I'd say, let the product and the event define who is going to be on the team. For example, if it is important that the technical features of the product be thoroughly understood, you might want the strongest technical person on the team to come. I'd say that that there are some very strong technical contributors who are simply not verbal enough to push the product and do not have the temperament to push the product. You might decide that you need to round up a natural born shmoozer to balance your team - and if your team does not have one, you might have to beg, borrow or steal one from another team :)
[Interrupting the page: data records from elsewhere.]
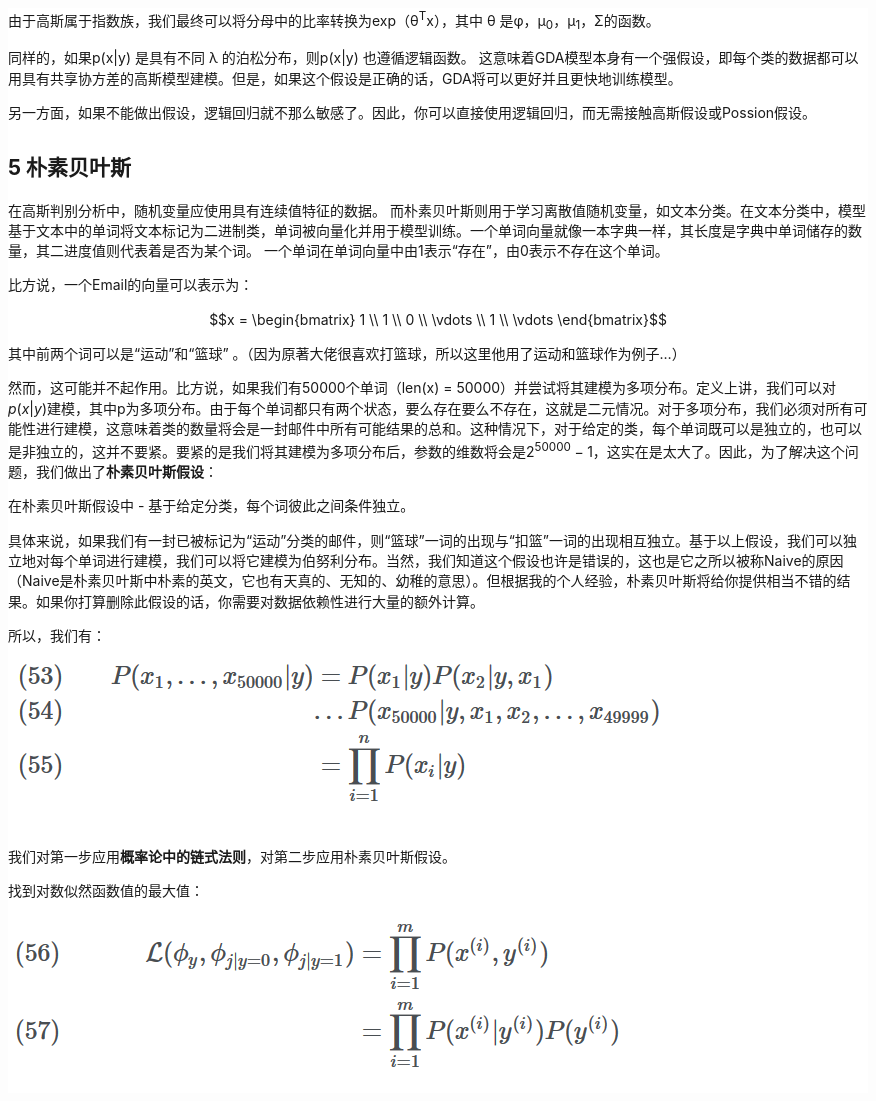 
由于高斯属于指数族，我们最终可以将分母中的比率转换为exp（θ<sup>T</sup>x），其中 θ 是φ，μ<sub>0</sub>，μ<sub>1</sub>，Σ的函数。

同样的，如果p(x&#124;y) 是具有不同 λ 的泊松分布，则p(x&#124;y) 也遵循逻辑函数。 这意味着GDA模型本身有一个强假设，即每个类的数据都可以用具有共享协方差的高斯模型建模。但是，如果这个假设是正确的话，GDA将可以更好并且更快地训练模型。

另一方面，如果不能做出假设，逻辑回归就不那么敏感了。因此，你可以直接使用逻辑回归，而无需接触高斯假设或Possion假设。

## 5 朴素贝叶斯

在高斯判别分析中，随机变量应使用具有连续值特征的数据。 而朴素贝叶斯则用于学习离散值随机变量，如文本分类。在文本分类中，模型基于文本中的单词将文本标记为二进制类，单词被向量化并用于模型训练。一个单词向量就像一本字典一样，其长度是字典中单词储存的数量，其二进度值则代表着是否为某个词。 一个单词在单词向量中由1表示“存在”，由0表示不存在这个单词。

比方说，一个Email的向量可以表示为：

$$x = \begin{bmatrix} 1 \\ 1 \\ 0 \\ \vdots \\ 1 \\ \vdots  \end{bmatrix}$$

其中前两个词可以是“运动”和“篮球” 。（因为原著大佬很喜欢打篮球，所以这里他用了运动和篮球作为例子…）

然而，这可能并不起作用。比方说，如果我们有50000个单词（len(x) = 50000）并尝试将其建模为多项分布。定义上讲，我们可以对$p(x\lvert y)$建模，其中p为多项分布。由于每个单词都只有两个状态，要么存在要么不存在，这就是二元情况。对于多项分布，我们必须对所有可能性进行建模，这意味着类的数量将会是一封邮件中所有可能结果的总和。这种情况下，对于给定的类，每个单词既可以是独立的，也可以是非独立的，这并不要紧。要紧的是我们将其建模为多项分布后，参数的维数将会是$2^{50000}-1$，这实在是太大了。因此，为了解决这个问题，我们做出了**朴素贝叶斯假设**：

在朴素贝叶斯假设中 - 基于给定分类，每个词彼此之间条件独立。

具体来说，如果我们有一封已被标记为“运动”分类的邮件，则“篮球”一词的出现与“扣篮”一词的出现相互独立。基于以上假设，我们可以独立地对每个单词进行建模，我们可以将它建模为伯努利分布。当然，我们知道这个假设也许是错误的，这也是它之所以被称Naive的原因（Naive是朴素贝叶斯中朴素的英文，它也有天真的、无知的、幼稚的意思）。但根据我的个人经验，朴素贝叶斯将给你提供相当不错的结果。如果你打算删除此假设的话，你需要对数据依赖性进行大量的额外计算。

所以，我们有：![image045.png](/images/Generative_Images/image045.png)

我们对第一步应用**概率论中的链式法则**，对第二步应用朴素贝叶斯假设。

找到对数似然函数值的最大值：

![image047.png](/images/Generative_Images/image047.png)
Look at the event as a work session not as a reward for a job well done i.e. nobody is going there for a good time having had by all. Like it or not, the 5 people on your team represent the company and I think your company wants the best possible representation. Keep in mind that the 5 people in your team will define the product and the company in the eyes of others. In that context, you might want to make sure that the team puts its best foot forward.

A competitive product award event is no place to let your guard down, even if the venue is Hawaii.

  1. If it's an external event (thanks, sleske for your comment!), assume that there will be product reviewers from the press and others in attendance and assume that the product is going to get written up. I'd say, even if the product is not getting an award, the fact that the product gets written up in the press counts for a lot. If the product wins in some fashion at a competitive review staged at the event, that makes your team trip worthwhile and your sales and marketing people will be ecstatic.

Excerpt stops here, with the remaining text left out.